Prevê o art. 121º do CPAC:
“1. A suspensão de eficácia dos actos administrativos, que pode ser pedida por quem tenha legitimidade para deles interpor recurso contencioso, é concedida pelo tribunal quando se verifiquem os seguintes requisitos:
a) A execução do acto cause previsivelmente prejuízo de difícil reparação para o requerente ou para os interesses que este defenda ou venha a defender no recurso;
b) A suspensão não determine grave lesão do interesse público concretamente prosseguido pelo acto; e
c) Do processo não resultem fortes indícios de ilegalidade do recurso.
2. Quando o acto tenha sido declarado nulo ou juridicamente inexistente, por sentença ou acórdão pendentes de recurso jurisdicional, a suspensão de eficácia depende apenas da verificação do requisito previsto na alínea a) do número anterior.
3. Não é exigível a verificação do requisito previsto na alínea a) do n.º 1 para que seja concedida a suspensão de eficácia de acto com a natureza de sanção disciplinar.
4. Ainda que o tribunal não dê como verificado o requisito previsto na alínea b) do n.º 1, a suspensão de eficácia pode ser concedida quando, preenchidos os restantes requisitos, sejam desproporcionadamente superiores os prejuízos que a imediata execução do acto cause ao requerente.
5. Verificados os requisitos previstos no n.º 1 ou na hipótese prevista no número anterior, a suspensão não é, contudo, concedida quando os contra-interessados façam prova de que dela lhes resulta prejuízo de mais difícil reparação do que o que resulta para o requerente da execução do acto.”
    Da observação desta norma é fácil verificar que não importa nesta sede a análise da questão de fundo, de eventuais vícios subjacentes à decisão impugnada, tendo, no âmbito do presente procedimento preventivo e conservatório, que se partir, por um lado, da presunção da legalidade do acto e da veracidade dos respectivos pressupostos - fumus boni iuris -, por outro, de um juízo de legalidade da interposição do recurso.

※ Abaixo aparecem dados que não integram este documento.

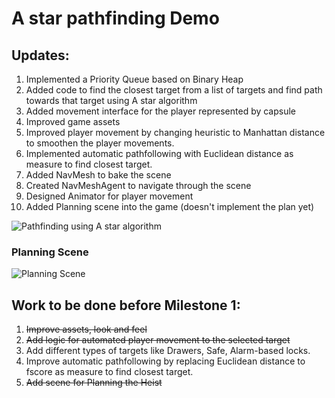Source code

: 
# A star pathfinding Demo
## Updates:
1. Implemented a Priority Queue based on Binary Heap
2. Added code to find the closest target from a list of targets and find path towards that target using A star algorithm
3. Added movement interface for the player represented by capsule
4. Improved game assets
5. Improved player movement by changing heuristic to Manhattan distance to smoothen the player movements.
6. Implemented automatic pathfollowing with Euclidean distance as measure to find closest target.
7. Added NavMesh to bake the scene
8. Created NavMeshAgent to navigate through the scene
9. Designed Animator for player movement
10. Added Planning scene into the game (doesn't implement the plan yet)

![Pathfinding using A star algorithm](https://github.com/prasadchelsea33/Game-AI-project---Heist/blob/astar/GIFS/pathfinding.gif)

### Planning Scene
![Planning Scene]()

## Work to be done before Milestone 1:
1. ~~Improve assets, look and feel~~
2. ~~Add logic for automated player movement to the selected target~~
3. Add different types of targets like Drawers, Safe, Alarm-based locks.
4. Improve automatic pathfollowing by replacing Euclidean distance to fscore as measure to find closest target.
5. ~~Add scene for Planning the Heist~~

    Tal como foi decidido no acórdão do Tribunal de Última Instância de 13 de Maio de 2009, proferido no processo n. 2/2009, para aferir a verificação dos requisitos da suspensão de eficácia de actos administrativos é evidente que se deve tomar o acto impugnado como um dado adquirido. O objecto do presente procedimento preventivo não é a legalidade do acto impugnado, mas sim se é justo negar a executoriedade imediata dum acto com determinado conteúdo e sentido decisório. Assim, não cabe discutir neste processo a verdade dos factos que fundamentam o acto impugnado ou a existência de vícios neste.4
A suspensão dessa eficácia depende, no essencial, da verificação dos três requisitos das alíneas a), b) e c) do n.º 1 do supra citado artigo 121º do C.P.A.C.:
   - previsível prejuízo de difícil reparação para o requerente,
   - inexistência de grave lesão de interesse público pelo facto da suspensão
   - e o não resultarem do processo fortes indícios da ilegalidade do recurso.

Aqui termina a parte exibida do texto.